What needs to be done :: What lines below contain the word "organisations"? Please pull each one out.
=====
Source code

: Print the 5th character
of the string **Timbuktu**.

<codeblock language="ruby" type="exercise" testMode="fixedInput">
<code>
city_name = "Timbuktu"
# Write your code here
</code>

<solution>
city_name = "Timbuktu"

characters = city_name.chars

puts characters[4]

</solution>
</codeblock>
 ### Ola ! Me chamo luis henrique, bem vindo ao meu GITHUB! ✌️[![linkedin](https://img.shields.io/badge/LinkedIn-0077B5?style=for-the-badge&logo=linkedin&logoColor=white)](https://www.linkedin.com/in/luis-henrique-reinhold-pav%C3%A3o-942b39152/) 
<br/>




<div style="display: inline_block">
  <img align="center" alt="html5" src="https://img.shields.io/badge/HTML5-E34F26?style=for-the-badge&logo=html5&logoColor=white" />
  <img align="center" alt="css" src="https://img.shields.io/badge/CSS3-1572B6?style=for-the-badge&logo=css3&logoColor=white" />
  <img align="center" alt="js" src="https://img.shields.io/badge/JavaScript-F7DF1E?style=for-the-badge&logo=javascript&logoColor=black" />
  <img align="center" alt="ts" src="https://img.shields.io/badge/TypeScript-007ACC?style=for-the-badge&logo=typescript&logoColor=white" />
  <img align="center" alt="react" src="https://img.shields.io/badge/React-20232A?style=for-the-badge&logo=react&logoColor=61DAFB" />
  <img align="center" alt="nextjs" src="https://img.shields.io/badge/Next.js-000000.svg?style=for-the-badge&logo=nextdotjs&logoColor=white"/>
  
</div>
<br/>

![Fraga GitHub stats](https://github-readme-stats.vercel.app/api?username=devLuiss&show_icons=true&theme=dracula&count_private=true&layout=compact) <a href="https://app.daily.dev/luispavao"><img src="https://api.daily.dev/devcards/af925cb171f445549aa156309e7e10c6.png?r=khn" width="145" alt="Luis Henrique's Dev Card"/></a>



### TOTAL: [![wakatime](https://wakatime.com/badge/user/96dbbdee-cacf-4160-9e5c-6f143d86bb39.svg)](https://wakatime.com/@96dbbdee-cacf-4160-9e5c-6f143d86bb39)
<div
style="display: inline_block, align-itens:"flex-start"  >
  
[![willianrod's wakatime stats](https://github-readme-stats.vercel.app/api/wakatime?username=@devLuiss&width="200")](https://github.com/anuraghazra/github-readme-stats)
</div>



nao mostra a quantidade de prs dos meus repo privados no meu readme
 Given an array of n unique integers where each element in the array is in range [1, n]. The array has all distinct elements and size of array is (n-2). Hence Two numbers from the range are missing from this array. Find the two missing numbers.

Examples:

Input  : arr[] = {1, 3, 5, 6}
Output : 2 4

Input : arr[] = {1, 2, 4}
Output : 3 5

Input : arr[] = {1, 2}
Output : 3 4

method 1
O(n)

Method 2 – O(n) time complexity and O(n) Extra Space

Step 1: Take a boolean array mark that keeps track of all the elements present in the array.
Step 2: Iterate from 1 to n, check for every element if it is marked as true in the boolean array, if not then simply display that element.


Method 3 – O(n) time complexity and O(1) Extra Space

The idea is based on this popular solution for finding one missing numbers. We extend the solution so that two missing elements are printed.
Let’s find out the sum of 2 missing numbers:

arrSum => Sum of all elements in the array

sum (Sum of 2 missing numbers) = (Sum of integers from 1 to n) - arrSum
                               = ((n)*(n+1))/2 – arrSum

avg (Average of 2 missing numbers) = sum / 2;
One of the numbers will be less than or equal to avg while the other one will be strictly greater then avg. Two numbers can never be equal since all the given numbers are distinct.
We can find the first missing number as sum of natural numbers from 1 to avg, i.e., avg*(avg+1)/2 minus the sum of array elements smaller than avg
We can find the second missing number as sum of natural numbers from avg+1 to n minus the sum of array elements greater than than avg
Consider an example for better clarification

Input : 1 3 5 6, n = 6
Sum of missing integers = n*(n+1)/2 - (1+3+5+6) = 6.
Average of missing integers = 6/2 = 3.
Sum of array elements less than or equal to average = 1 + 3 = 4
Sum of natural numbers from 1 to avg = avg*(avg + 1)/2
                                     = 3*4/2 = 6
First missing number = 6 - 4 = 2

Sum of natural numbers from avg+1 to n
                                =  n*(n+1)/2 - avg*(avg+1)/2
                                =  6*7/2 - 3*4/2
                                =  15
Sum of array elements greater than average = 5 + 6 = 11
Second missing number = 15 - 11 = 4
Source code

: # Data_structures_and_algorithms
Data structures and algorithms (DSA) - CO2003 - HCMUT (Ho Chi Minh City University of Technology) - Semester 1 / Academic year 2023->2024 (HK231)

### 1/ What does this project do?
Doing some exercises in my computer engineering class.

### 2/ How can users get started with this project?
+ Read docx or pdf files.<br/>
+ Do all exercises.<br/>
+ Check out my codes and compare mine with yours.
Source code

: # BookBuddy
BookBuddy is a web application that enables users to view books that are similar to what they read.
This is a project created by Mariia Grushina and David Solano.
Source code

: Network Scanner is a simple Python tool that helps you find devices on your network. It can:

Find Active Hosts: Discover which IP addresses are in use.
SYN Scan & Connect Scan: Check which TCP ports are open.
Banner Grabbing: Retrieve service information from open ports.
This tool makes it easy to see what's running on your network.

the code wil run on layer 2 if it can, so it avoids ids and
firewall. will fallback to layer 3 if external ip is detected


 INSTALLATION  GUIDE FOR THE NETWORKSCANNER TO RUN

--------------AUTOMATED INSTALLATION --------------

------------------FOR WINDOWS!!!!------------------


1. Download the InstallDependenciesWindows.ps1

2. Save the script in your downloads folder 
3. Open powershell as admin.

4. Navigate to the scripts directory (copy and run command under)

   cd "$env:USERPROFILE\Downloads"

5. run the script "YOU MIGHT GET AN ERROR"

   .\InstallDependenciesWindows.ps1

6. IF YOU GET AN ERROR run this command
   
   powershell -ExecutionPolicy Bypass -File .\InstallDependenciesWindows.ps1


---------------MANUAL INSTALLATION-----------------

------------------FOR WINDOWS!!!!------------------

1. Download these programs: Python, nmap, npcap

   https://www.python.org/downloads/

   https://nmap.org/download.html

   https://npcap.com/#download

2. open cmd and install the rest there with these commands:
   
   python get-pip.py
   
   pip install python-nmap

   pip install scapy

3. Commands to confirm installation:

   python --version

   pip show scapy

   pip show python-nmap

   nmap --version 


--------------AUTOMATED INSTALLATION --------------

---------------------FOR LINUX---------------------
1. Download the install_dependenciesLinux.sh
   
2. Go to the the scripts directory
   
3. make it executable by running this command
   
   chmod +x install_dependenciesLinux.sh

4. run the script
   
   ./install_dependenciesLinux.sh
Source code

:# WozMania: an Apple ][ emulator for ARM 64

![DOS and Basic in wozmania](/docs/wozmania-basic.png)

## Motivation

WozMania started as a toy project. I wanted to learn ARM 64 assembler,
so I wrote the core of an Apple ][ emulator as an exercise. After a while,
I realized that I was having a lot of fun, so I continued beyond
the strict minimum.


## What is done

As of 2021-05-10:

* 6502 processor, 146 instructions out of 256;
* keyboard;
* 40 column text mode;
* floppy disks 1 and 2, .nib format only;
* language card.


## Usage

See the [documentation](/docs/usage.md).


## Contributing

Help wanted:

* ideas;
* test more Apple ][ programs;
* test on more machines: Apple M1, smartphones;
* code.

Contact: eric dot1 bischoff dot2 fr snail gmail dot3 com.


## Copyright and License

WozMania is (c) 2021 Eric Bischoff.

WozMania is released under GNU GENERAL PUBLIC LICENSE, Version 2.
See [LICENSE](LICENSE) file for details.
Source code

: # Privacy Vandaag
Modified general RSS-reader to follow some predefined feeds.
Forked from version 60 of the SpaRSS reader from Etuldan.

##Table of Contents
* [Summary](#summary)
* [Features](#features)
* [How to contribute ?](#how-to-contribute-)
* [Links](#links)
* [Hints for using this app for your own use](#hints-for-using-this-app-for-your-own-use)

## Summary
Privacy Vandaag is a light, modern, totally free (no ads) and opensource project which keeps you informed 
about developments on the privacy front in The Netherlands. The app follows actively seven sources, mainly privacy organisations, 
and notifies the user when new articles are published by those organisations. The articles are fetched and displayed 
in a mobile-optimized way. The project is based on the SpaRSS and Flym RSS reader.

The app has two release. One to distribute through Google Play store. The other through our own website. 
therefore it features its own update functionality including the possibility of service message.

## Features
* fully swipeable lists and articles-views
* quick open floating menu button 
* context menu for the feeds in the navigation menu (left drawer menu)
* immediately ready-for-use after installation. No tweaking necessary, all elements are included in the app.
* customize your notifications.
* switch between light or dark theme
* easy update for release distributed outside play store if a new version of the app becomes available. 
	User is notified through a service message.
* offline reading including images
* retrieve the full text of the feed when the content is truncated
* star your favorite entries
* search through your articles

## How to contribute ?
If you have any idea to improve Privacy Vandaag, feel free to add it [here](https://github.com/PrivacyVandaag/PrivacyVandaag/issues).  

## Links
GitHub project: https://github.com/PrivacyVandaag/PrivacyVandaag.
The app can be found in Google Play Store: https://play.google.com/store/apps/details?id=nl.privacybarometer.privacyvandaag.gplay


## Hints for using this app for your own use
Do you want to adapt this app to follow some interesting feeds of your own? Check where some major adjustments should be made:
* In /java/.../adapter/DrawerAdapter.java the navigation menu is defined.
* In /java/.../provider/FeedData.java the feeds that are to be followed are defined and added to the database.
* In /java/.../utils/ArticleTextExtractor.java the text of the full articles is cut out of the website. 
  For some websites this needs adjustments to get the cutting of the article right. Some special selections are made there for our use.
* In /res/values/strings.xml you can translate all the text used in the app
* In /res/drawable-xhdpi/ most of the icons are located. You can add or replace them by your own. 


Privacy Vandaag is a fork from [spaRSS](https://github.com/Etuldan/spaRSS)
=====
Task output ::
about developments on the privacy front in The Netherlands. The app follows actively seven sources, mainly privacy organisations, 
and notifies the user when new articles are published by those organisations. The articles are fetched and displayed 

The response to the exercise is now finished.